--- Data listing Enclosed Below ---
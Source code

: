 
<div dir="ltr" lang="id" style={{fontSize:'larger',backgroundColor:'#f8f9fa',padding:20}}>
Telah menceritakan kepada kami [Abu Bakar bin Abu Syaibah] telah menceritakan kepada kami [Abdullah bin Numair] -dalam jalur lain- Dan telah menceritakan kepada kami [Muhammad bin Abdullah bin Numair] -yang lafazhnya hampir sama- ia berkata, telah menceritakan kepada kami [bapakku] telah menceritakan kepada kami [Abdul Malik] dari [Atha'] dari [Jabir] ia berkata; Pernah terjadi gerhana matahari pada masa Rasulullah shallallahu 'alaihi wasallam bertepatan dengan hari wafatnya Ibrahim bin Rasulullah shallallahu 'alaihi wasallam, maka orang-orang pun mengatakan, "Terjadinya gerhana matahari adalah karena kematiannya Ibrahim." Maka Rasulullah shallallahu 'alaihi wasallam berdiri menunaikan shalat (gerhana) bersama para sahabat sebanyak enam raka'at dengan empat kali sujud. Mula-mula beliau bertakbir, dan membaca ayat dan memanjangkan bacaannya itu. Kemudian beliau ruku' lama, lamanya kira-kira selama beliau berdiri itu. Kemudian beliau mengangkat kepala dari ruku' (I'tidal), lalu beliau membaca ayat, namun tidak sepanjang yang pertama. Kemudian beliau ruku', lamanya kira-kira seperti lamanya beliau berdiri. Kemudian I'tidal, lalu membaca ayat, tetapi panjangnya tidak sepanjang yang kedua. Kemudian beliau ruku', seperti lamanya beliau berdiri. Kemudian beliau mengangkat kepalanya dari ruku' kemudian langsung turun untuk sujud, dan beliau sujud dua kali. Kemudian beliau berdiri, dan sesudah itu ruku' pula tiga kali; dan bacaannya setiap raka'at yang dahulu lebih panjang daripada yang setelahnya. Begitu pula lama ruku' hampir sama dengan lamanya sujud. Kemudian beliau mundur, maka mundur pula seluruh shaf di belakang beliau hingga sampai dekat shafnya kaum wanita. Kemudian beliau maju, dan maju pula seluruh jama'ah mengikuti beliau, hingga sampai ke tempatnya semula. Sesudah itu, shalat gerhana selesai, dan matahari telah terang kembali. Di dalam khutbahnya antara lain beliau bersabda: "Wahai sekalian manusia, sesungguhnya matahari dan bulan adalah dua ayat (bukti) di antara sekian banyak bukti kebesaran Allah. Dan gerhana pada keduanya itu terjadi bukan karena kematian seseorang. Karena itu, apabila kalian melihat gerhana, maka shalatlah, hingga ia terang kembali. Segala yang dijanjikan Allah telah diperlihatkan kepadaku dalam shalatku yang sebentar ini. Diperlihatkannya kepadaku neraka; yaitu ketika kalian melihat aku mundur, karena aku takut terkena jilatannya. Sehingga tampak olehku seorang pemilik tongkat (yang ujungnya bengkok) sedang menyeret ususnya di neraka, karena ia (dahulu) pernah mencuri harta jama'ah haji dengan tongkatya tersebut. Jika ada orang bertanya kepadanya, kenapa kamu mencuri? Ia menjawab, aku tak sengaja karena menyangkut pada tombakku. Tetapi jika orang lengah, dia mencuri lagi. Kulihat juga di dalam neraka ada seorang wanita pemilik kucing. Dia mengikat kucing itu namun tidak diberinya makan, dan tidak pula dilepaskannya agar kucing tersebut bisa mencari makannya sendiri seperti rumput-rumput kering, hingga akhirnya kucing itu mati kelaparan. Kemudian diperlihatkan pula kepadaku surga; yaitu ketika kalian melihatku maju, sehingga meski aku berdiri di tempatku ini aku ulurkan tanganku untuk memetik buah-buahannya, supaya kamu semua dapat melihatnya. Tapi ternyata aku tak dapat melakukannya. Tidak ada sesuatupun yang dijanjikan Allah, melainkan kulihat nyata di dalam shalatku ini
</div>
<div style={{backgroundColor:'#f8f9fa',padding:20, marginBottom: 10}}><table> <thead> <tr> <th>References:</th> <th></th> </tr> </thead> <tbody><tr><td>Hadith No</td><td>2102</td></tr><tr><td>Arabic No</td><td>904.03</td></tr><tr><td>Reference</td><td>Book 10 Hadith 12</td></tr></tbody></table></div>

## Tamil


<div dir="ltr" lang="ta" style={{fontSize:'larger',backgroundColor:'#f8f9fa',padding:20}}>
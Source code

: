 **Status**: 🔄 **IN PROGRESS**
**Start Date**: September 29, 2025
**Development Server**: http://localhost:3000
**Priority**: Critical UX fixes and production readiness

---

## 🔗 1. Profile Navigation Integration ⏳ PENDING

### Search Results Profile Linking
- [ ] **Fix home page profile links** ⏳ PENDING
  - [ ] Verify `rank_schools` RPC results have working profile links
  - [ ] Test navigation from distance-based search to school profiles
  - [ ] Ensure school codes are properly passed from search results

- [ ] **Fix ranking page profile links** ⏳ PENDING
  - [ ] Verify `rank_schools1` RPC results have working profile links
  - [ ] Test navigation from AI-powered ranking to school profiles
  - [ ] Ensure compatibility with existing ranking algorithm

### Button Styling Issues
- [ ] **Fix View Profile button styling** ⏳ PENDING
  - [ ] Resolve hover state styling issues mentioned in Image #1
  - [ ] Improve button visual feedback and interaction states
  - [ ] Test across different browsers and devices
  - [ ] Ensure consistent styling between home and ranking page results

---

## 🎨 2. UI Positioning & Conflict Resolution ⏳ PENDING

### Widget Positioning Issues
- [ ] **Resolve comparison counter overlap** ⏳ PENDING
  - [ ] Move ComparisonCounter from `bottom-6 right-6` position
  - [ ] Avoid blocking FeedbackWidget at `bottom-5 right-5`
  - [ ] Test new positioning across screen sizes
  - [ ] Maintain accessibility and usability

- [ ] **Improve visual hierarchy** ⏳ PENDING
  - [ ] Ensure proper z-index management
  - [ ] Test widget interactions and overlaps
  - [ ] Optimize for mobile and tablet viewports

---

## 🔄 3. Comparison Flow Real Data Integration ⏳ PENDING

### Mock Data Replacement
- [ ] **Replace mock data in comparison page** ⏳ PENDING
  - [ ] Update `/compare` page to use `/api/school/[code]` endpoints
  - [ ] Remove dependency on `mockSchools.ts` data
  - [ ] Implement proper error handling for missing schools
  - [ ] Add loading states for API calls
--- End of Enclosed Data listing ---
Goal of the exercise >>
For this exercise, transcribe all the records exactly.

Answer to this exercise >>
Source code

: 
<div dir="ltr" lang="id" style={{fontSize:'larger',backgroundColor:'#f8f9fa',padding:20}}>
Telah menceritakan kepada kami [Abu Bakar bin Abu Syaibah] telah menceritakan kepada kami [Abdullah bin Numair] -dalam jalur lain- Dan telah menceritakan kepada kami [Muhammad bin Abdullah bin Numair] -yang lafazhnya hampir sama- ia berkata, telah menceritakan kepada kami [bapakku] telah menceritakan kepada kami [Abdul Malik] dari [Atha'] dari [Jabir] ia berkata; Pernah terjadi gerhana matahari pada masa Rasulullah shallallahu 'alaihi wasallam bertepatan dengan hari wafatnya Ibrahim bin Rasulullah shallallahu 'alaihi wasallam, maka orang-orang pun mengatakan, "Terjadinya gerhana matahari adalah karena kematiannya Ibrahim." Maka Rasulullah shallallahu 'alaihi wasallam berdiri menunaikan shalat (gerhana) bersama para sahabat sebanyak enam raka'at dengan empat kali sujud. Mula-mula beliau bertakbir, dan membaca ayat dan memanjangkan bacaannya itu. Kemudian beliau ruku' lama, lamanya kira-kira selama beliau berdiri itu. Kemudian beliau mengangkat kepala dari ruku' (I'tidal), lalu beliau membaca ayat, namun tidak sepanjang yang pertama. Kemudian beliau ruku', lamanya kira-kira seperti lamanya beliau berdiri. Kemudian I'tidal, lalu membaca ayat, tetapi panjangnya tidak sepanjang yang kedua. Kemudian beliau ruku', seperti lamanya beliau berdiri. Kemudian beliau mengangkat kepalanya dari ruku' kemudian langsung turun untuk sujud, dan beliau sujud dua kali. Kemudian beliau berdiri, dan sesudah itu ruku' pula tiga kali; dan bacaannya setiap raka'at yang dahulu lebih panjang daripada yang setelahnya. Begitu pula lama ruku' hampir sama dengan lamanya sujud. Kemudian beliau mundur, maka mundur pula seluruh shaf di belakang beliau hingga sampai dekat shafnya kaum wanita. Kemudian beliau maju, dan maju pula seluruh jama'ah mengikuti beliau, hingga sampai ke tempatnya semula. Sesudah itu, shalat gerhana selesai, dan matahari telah terang kembali. Di dalam khutbahnya antara lain beliau bersabda: "Wahai sekalian manusia, sesungguhnya matahari dan bulan adalah dua ayat (bukti) di antara sekian banyak bukti kebesaran Allah. Dan gerhana pada keduanya itu terjadi bukan karena kematian seseorang. Karena itu, apabila kalian melihat gerhana, maka shalatlah, hingga ia terang kembali. Segala yang dijanjikan Allah telah diperlihatkan kepadaku dalam shalatku yang sebentar ini. Diperlihatkannya kepadaku neraka; yaitu ketika kalian melihat aku mundur, karena aku takut terkena jilatannya. Sehingga tampak olehku seorang pemilik tongkat (yang ujungnya bengkok) sedang menyeret ususnya di neraka, karena ia (dahulu) pernah mencuri harta jama'ah haji dengan tongkatya tersebut. Jika ada orang bertanya kepadanya, kenapa kamu mencuri? Ia menjawab, aku tak sengaja karena menyangkut pada tombakku. Tetapi jika orang lengah, dia mencuri lagi. Kulihat juga di dalam neraka ada seorang wanita pemilik kucing. Dia mengikat kucing itu namun tidak diberinya makan, dan tidak pula dilepaskannya agar kucing tersebut bisa mencari makannya sendiri seperti rumput-rumput kering, hingga akhirnya kucing itu mati kelaparan. Kemudian diperlihatkan pula kepadaku surga; yaitu ketika kalian melihatku maju, sehingga meski aku berdiri di tempatku ini aku ulurkan tanganku untuk memetik buah-buahannya, supaya kamu semua dapat melihatnya. Tapi ternyata aku tak dapat melakukannya. Tidak ada sesuatupun yang dijanjikan Allah, melainkan kulihat nyata di dalam shalatku ini
</div>
<div style={{backgroundColor:'#f8f9fa',padding:20, marginBottom: 10}}><table> <thead> <tr> <th>References:</th> <th></th> </tr> </thead> <tbody><tr><td>Hadith No</td><td>2102</td></tr><tr><td>Arabic No</td><td>904.03</td></tr><tr><td>Reference</td><td>Book 10 Hadith 12</td></tr></tbody></table></div>

## Tamil


<div dir="ltr" lang="ta" style={{fontSize:'larger',backgroundColor:'#f8f9fa',padding:20}}>
Source code

: **Status**: 🔄 **IN PROGRESS**
**Start Date**: September 29, 2025
**Development Server**: http://localhost:3000
**Priority**: Critical UX fixes and production readiness

---

## 🔗 1. Profile Navigation Integration ⏳ PENDING

### Search Results Profile Linking
- [ ] **Fix home page profile links** ⏳ PENDING
  - [ ] Verify `rank_schools` RPC results have working profile links
  - [ ] Test navigation from distance-based search to school profiles
  - [ ] Ensure school codes are properly passed from search results

- [ ] **Fix ranking page profile links** ⏳ PENDING
  - [ ] Verify `rank_schools1` RPC results have working profile links
  - [ ] Test navigation from AI-powered ranking to school profiles
  - [ ] Ensure compatibility with existing ranking algorithm

### Button Styling Issues
- [ ] **Fix View Profile button styling** ⏳ PENDING
  - [ ] Resolve hover state styling issues mentioned in Image #1
  - [ ] Improve button visual feedback and interaction states
  - [ ] Test across different browsers and devices
  - [ ] Ensure consistent styling between home and ranking page results

---

## 🎨 2. UI Positioning & Conflict Resolution ⏳ PENDING

### Widget Positioning Issues
- [ ] **Resolve comparison counter overlap** ⏳ PENDING
  - [ ] Move ComparisonCounter from `bottom-6 right-6` position
  - [ ] Avoid blocking FeedbackWidget at `bottom-5 right-5`
  - [ ] Test new positioning across screen sizes
  - [ ] Maintain accessibility and usability

- [ ] **Improve visual hierarchy** ⏳ PENDING
  - [ ] Ensure proper z-index management
  - [ ] Test widget interactions and overlaps
  - [ ] Optimize for mobile and tablet viewports

---

## 🔄 3. Comparison Flow Real Data Integration ⏳ PENDING

### Mock Data Replacement
- [ ] **Replace mock data in comparison page** ⏳ PENDING
  - [ ] Update `/compare` page to use `/api/school/[code]` endpoints
  - [ ] Remove dependency on `mockSchools.ts` data
  - [ ] Implement proper error handling for missing schools
  - [ ] Add loading states for API calls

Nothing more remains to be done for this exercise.